#### [Brief]
Only the text of the records belongs in the answer, copied exactly and without pictures.

#### [Recorded information]
::::

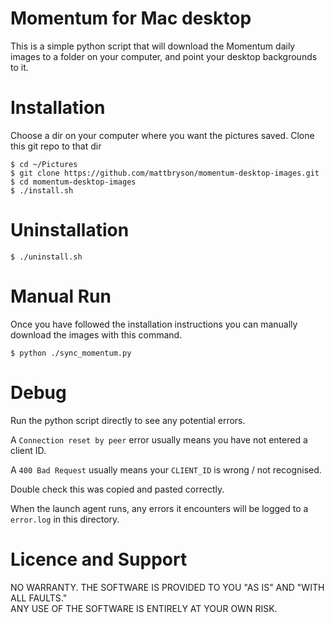 # Momentum for Mac desktop
This is a simple python script that will download the Momentum daily images to a folder on your computer, and point your desktop backgrounds to it.

# Installation
Choose a dir on your computer where you want the pictures saved.
Clone this git repo to that dir

    $ cd ~/Pictures
    $ git clone https://github.com/mattbryson/momentum-desktop-images.git
    $ cd momentum-desktop-images
    $ ./install.sh

# Uninstallation

    $ ./uninstall.sh


# Manual Run
Once you have followed the installation instructions you can manually download the images with this command.

    $ python ./sync_momentum.py

# Debug
Run the python script directly to see any potential errors.  

A `Connection reset by peer` error usually means you have not entered a client ID.

A `400 Bad Request` usually means your `CLIENT_ID` is wrong / not recognised.

Double check this was copied and pasted correctly.

When the launch agent runs, any errors it encounters will be logged to a `error.log` in this directory.

# Licence and Support
NO WARRANTY. THE SOFTWARE IS PROVIDED TO YOU "AS IS" AND "WITH ALL FAULTS."  
ANY USE OF THE SOFTWARE IS ENTIRELY AT YOUR OWN RISK.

::::

#### [Solution for this task]
 # Momentum for Mac desktop
This is a simple python script that will download the Momentum daily images to a folder on your computer, and point your desktop backgrounds to it.

# Installation
Choose a dir on your computer where you want the pictures saved.
Clone this git repo to that dir

    $ cd ~/Pictures
    $ git clone https://github.com/mattbryson/momentum-desktop-images.git
    $ cd momentum-desktop-images
    $ ./install.sh

# Uninstallation

    $ ./uninstall.sh


# Manual Run
Once you have followed the installation instructions you can manually download the images with this command.

    $ python ./sync_momentum.py

# Debug
Run the python script directly to see any potential errors.  

A `Connection reset by peer` error usually means you have not entered a client ID.

A `400 Bad Request` usually means your `CLIENT_ID` is wrong / not recognised.

Double check this was copied and pasted correctly.

When the launch agent runs, any errors it encounters will be logged to a `error.log` in this directory.

# Licence and Support
NO WARRANTY. THE SOFTWARE IS PROVIDED TO YOU "AS IS" AND "WITH ALL FAULTS."  
ANY USE OF THE SOFTWARE IS ENTIRELY AT YOUR OWN RISK.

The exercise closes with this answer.